** Data supplied follows **
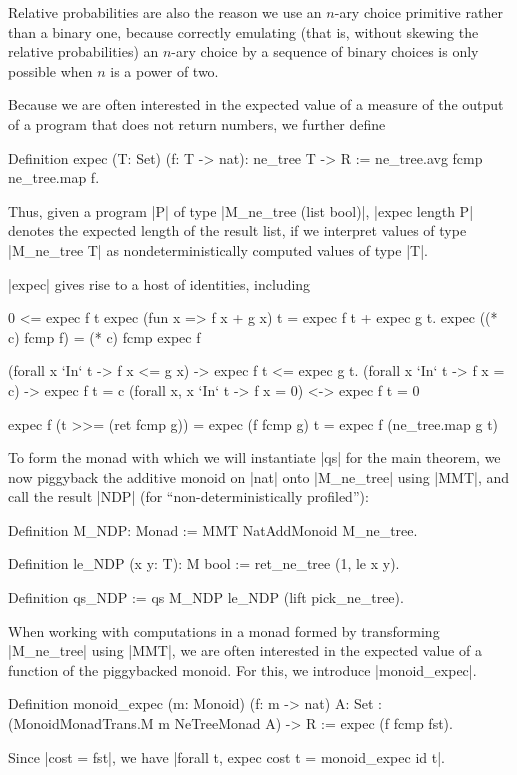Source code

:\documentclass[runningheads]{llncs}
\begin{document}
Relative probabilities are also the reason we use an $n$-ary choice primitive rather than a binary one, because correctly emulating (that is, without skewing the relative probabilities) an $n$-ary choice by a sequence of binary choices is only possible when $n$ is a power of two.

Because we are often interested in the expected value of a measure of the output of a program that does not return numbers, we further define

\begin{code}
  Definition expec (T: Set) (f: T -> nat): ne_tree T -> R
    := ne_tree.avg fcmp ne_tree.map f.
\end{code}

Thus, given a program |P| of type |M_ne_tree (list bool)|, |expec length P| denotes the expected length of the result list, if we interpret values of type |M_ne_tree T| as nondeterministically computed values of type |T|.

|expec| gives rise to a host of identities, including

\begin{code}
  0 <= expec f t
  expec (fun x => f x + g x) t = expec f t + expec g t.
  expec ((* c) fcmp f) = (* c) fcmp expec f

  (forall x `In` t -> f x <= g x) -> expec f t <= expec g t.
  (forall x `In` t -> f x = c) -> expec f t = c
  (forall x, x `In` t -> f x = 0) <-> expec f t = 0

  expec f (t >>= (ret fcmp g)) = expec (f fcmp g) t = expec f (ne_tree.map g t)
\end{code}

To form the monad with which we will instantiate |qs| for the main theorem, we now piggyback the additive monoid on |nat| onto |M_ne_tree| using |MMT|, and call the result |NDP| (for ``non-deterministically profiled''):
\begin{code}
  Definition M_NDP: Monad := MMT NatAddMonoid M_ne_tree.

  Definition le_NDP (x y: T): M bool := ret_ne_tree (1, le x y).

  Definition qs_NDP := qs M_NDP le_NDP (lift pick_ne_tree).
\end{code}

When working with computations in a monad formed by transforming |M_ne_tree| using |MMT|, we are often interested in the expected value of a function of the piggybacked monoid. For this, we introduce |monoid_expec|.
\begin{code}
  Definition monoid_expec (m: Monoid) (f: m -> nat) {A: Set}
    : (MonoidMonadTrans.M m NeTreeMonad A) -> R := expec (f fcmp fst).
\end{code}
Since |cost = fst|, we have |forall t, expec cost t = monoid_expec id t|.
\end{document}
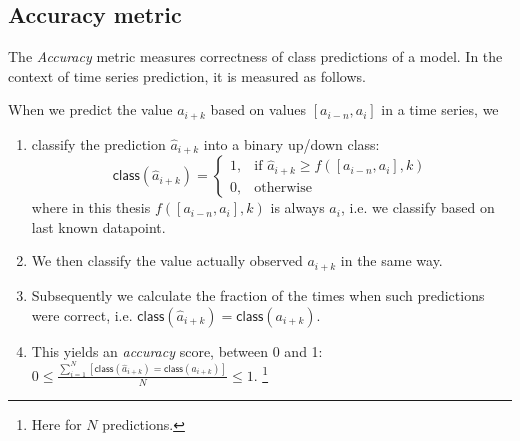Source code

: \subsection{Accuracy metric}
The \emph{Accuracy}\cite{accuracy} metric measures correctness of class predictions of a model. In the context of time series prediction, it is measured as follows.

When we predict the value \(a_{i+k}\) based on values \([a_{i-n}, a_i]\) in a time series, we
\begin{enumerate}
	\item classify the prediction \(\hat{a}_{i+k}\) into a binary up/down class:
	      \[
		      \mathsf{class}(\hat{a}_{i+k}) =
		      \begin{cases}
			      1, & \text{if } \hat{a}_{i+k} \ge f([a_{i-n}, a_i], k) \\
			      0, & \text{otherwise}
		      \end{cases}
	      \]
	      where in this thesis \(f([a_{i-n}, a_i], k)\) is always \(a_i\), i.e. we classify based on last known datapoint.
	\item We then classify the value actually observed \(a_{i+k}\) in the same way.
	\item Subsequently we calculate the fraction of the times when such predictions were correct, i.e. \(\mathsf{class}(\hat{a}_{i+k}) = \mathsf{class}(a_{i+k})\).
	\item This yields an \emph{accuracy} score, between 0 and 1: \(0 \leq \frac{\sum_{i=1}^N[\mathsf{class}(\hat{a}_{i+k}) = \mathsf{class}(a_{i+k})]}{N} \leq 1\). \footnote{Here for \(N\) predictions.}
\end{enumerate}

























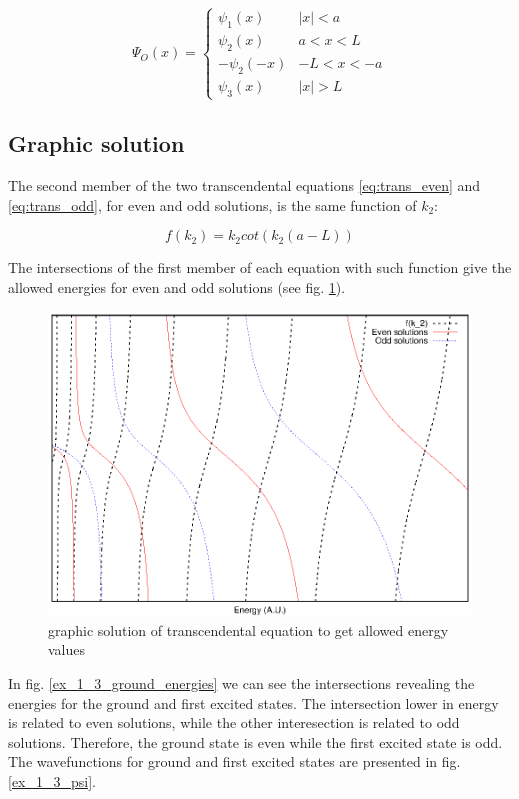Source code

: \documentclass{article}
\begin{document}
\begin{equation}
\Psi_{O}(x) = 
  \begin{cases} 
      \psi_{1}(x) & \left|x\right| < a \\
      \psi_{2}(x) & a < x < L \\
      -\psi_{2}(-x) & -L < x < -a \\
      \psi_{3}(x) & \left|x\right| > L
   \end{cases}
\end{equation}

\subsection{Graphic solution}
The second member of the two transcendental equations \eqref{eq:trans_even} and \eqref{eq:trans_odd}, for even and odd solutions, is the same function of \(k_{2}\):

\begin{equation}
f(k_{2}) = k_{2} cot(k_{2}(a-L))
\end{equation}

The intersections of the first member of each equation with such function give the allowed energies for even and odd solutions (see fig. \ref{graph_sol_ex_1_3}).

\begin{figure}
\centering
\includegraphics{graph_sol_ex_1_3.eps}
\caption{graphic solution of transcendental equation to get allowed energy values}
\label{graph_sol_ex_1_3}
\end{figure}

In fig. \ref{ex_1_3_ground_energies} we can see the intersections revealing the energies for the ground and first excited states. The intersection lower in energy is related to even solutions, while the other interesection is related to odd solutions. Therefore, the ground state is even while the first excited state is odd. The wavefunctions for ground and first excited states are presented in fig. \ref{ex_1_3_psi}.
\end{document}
** End of Data supplied **
- [Aim of the task] Search the entries for "values" and show every line that has it.

- [Response to the exercise]
Thus, given a program |P| of type |M_ne_tree (list bool)|, |expec length P| denotes the expected length of the result list, if we interpret values of type |M_ne_tree T| as nondeterministically computed values of type |T|.
When we predict the value \(a_{i+k}\) based on values \([a_{i-n}, a_i]\) in a time series, we
\caption{graphic solution of transcendental equation to get allowed energy values}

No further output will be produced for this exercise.